* [Assignment]
Find the string "from" in the listing and report every line that has it.

* [Data section]

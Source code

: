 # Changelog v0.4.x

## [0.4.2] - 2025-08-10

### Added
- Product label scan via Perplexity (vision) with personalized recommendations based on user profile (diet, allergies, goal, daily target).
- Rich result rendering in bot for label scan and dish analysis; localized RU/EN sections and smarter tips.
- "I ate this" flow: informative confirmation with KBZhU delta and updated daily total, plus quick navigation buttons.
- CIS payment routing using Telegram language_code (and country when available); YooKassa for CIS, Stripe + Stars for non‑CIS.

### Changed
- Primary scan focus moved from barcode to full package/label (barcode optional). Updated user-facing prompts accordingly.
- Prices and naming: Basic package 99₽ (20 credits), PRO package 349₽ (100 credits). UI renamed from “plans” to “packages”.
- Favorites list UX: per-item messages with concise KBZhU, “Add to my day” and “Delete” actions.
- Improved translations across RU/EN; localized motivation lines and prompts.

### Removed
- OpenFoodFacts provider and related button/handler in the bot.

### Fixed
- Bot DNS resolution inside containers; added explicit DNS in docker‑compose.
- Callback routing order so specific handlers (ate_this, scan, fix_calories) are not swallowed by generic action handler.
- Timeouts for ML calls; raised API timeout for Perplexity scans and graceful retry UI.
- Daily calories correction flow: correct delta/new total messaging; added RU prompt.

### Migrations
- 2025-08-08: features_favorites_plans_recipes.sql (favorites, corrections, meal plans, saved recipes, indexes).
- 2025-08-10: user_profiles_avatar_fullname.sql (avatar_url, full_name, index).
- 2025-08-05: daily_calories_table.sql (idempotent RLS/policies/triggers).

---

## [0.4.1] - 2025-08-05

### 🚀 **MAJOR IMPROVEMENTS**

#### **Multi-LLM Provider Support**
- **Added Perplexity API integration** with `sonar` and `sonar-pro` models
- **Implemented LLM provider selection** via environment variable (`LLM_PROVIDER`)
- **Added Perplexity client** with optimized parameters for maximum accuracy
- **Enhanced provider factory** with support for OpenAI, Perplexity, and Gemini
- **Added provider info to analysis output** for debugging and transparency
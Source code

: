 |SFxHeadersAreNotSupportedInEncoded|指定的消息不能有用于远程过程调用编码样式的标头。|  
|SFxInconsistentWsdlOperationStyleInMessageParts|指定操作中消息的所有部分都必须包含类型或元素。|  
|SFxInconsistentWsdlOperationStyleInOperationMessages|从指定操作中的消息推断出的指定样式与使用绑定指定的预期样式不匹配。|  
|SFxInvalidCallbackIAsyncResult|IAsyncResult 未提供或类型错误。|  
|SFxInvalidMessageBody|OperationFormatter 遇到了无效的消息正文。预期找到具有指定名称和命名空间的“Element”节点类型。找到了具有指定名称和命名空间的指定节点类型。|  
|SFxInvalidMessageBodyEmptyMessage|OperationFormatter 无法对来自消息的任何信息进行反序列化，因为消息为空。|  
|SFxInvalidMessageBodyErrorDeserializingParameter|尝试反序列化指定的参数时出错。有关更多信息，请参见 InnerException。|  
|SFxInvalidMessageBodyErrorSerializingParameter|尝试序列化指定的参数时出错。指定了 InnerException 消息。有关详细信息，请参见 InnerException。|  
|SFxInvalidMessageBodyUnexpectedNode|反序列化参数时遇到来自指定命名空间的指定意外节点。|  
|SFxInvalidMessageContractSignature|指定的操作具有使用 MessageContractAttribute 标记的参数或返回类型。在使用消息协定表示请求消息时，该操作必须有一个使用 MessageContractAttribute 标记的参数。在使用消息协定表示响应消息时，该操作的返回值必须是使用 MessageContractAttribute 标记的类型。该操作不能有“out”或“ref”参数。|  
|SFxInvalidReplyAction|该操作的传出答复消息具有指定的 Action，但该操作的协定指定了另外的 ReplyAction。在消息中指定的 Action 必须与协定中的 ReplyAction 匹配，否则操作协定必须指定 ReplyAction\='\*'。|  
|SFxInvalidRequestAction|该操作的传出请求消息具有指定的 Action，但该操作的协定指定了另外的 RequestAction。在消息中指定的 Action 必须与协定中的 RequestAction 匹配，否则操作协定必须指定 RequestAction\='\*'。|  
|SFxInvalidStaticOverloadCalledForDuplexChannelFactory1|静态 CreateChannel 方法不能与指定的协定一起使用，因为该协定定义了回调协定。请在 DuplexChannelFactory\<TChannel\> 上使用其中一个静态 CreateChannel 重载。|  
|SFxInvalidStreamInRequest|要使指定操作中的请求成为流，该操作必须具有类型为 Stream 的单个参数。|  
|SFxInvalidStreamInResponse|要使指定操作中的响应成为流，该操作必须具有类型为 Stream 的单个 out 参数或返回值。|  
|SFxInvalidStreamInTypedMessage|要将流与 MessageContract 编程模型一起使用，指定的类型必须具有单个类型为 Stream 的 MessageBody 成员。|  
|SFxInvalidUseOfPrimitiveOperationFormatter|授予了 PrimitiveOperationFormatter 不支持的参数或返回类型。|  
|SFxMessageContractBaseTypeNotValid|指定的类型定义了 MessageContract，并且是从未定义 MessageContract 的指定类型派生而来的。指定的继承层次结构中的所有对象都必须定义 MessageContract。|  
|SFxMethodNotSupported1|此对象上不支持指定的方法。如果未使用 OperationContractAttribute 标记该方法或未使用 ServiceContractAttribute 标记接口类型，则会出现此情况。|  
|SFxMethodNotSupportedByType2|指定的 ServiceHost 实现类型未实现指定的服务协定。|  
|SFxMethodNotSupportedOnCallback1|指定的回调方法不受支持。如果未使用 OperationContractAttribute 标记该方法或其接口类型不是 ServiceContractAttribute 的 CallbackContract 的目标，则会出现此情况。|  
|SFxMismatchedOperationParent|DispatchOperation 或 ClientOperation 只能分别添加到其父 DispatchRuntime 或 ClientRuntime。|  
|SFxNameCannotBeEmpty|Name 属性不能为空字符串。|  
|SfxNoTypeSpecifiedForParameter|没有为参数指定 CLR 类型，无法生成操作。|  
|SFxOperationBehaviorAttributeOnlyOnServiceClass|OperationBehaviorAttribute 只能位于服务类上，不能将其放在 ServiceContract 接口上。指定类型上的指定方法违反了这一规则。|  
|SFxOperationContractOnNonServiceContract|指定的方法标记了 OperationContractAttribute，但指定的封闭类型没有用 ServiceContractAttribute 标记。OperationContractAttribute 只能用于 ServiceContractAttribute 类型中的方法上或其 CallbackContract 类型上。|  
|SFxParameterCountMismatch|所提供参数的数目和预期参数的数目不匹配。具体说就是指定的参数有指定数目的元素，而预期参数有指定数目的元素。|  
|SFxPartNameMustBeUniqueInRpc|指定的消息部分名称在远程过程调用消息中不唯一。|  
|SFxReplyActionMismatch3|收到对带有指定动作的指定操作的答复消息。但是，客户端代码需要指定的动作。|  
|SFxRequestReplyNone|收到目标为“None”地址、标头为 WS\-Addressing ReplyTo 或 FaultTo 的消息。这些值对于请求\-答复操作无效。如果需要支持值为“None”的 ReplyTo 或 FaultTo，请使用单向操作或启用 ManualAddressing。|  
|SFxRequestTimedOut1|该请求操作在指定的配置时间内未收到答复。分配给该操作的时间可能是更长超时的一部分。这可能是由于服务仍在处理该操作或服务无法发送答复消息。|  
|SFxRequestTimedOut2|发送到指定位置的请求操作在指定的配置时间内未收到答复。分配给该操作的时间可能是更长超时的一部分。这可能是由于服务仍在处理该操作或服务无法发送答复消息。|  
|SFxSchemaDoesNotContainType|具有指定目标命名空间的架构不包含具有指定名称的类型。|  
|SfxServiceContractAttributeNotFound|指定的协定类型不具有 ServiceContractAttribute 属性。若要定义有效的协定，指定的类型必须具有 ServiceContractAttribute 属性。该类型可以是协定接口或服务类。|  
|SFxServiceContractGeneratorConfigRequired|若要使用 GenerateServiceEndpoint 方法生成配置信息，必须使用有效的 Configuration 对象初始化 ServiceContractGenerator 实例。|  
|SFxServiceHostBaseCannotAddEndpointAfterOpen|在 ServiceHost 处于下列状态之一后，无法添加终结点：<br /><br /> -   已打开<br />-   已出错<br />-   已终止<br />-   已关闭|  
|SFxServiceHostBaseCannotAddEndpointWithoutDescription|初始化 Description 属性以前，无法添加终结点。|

* [Answer to the exercise]
- Primary scan focus moved from barcode to full package/label (barcode optional). Updated user-facing prompts accordingly.
- Prices and naming: Basic package 99₽ (20 credits), PRO package 349₽ (100 credits). UI renamed from “plans” to “packages”.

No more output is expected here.